Apple Intros Spatial Video Recording with Latest iOS Update

Apple has released the iOS 17.2 update for newer iPhones. New features include spatial video recording and a Journal app that generates prompts designed to get users writing about their lives based on data running through the phone. The 3D spatial video can also playback on 2D on any device but is optimized for dimensional viewing on Apple’s Vision Pro headset, due for release in 2024, starting at $3,500. The Journal app, unveiled at June’s WWDC, is described as a health and wellness feature (that oddly does not yet integrate with the Apple Watch).

While The Verge found the Journal interface “a little basic when we tried it out in beta for ourselves,” it adds that “its superpower is its ability to recognize ‘Moments’ based on your phone’s data, including locations you’ve visited, photos you’ve taken, or workouts you’ve done.” It then offers writing suggestions that riff on Moments.

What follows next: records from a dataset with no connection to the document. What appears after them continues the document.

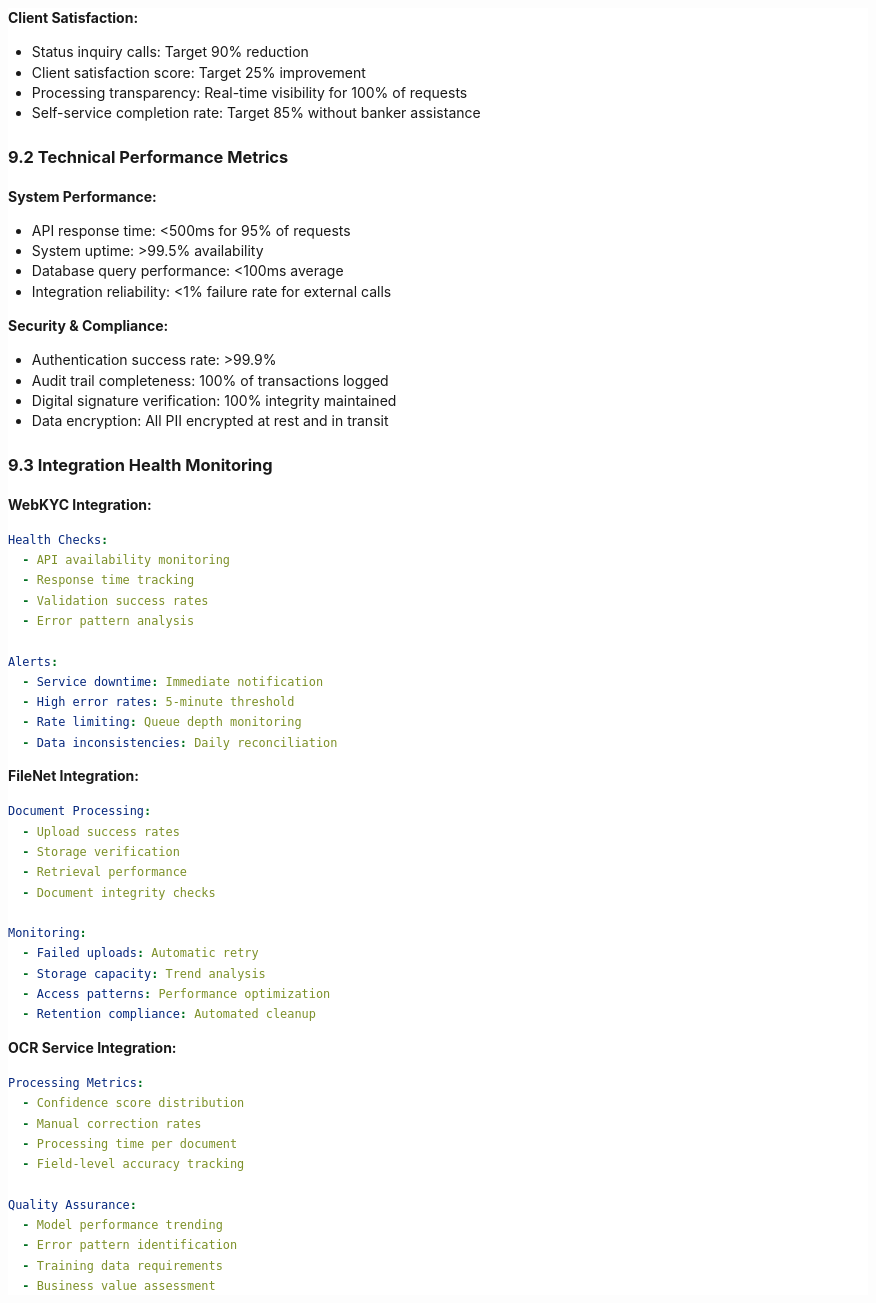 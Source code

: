**Client Satisfaction:**
- Status inquiry calls: Target 90% reduction
- Client satisfaction score: Target 25% improvement
- Processing transparency: Real-time visibility for 100% of requests
- Self-service completion rate: Target 85% without banker assistance

### 9.2 Technical Performance Metrics

**System Performance:**
- API response time: <500ms for 95% of requests
- System uptime: >99.5% availability
- Database query performance: <100ms average
- Integration reliability: <1% failure rate for external calls

**Security & Compliance:**
- Authentication success rate: >99.9%
- Audit trail completeness: 100% of transactions logged
- Digital signature verification: 100% integrity maintained
- Data encryption: All PII encrypted at rest and in transit

### 9.3 Integration Health Monitoring

**WebKYC Integration:**
```yaml
Health Checks:
  - API availability monitoring
  - Response time tracking
  - Validation success rates
  - Error pattern analysis

Alerts:
  - Service downtime: Immediate notification
  - High error rates: 5-minute threshold
  - Rate limiting: Queue depth monitoring
  - Data inconsistencies: Daily reconciliation
```

**FileNet Integration:**
```yaml
Document Processing:
  - Upload success rates
  - Storage verification
  - Retrieval performance
  - Document integrity checks

Monitoring:
  - Failed uploads: Automatic retry
  - Storage capacity: Trend analysis
  - Access patterns: Performance optimization
  - Retention compliance: Automated cleanup
```

**OCR Service Integration:**
```yaml
Processing Metrics:
  - Confidence score distribution
  - Manual correction rates
  - Processing time per document
  - Field-level accuracy tracking

Quality Assurance:
  - Model performance trending
  - Error pattern identification
  - Training data requirements
  - Business value assessment
```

Spatial video got an enthusiastic review from CNET, which says “the videos look great and the 3D is compellingly realistic” when viewed on a Vision Pro headset. At that price point, however, The Verge concedes “most people won’t buy anytime soon.”

Apple’s strategy is apparently to get developers who are blown away by Vision Pro’s extraordinary capabilities to use it to create content that can simultaneously issue in 2D, seeding the market with material that can be at the ready as the headset’s pricing eventually declines.

That could also be the approach to Apple’s reported plan to incentivize musical artists to record and mix in Dolby Atmos, which will no doubt play nicely on Vision Pro. Beginning in 2024, Apple plans to offer higher Apple Music royalty payments for tunes that use Atmos, according to an unconfirmed report on Bloomberg.

“Listeners wouldn’t necessarily have to play the Atmos version of a song for artists to benefit. It only matters that the song is offered in that format,” Bloomberg writes, adding that the new policy will also be in effect for remixes of older tracks.

Regarding spatial video, the new $1,000 and up iPhone 15 Pro and iPhone 15 Pro Max smartphones use “both the main and ultrawide cameras when recording. This is then saved as a single file within a new album in the Photos app titled ‘Spatial,’” writes TechCrunch, noting the spatial videos (captured in 1080p at 30 fps) will “sync across devices with iCloud.”

Apple explains the capabilities of spatial recording and how to use it in a Newsroom post.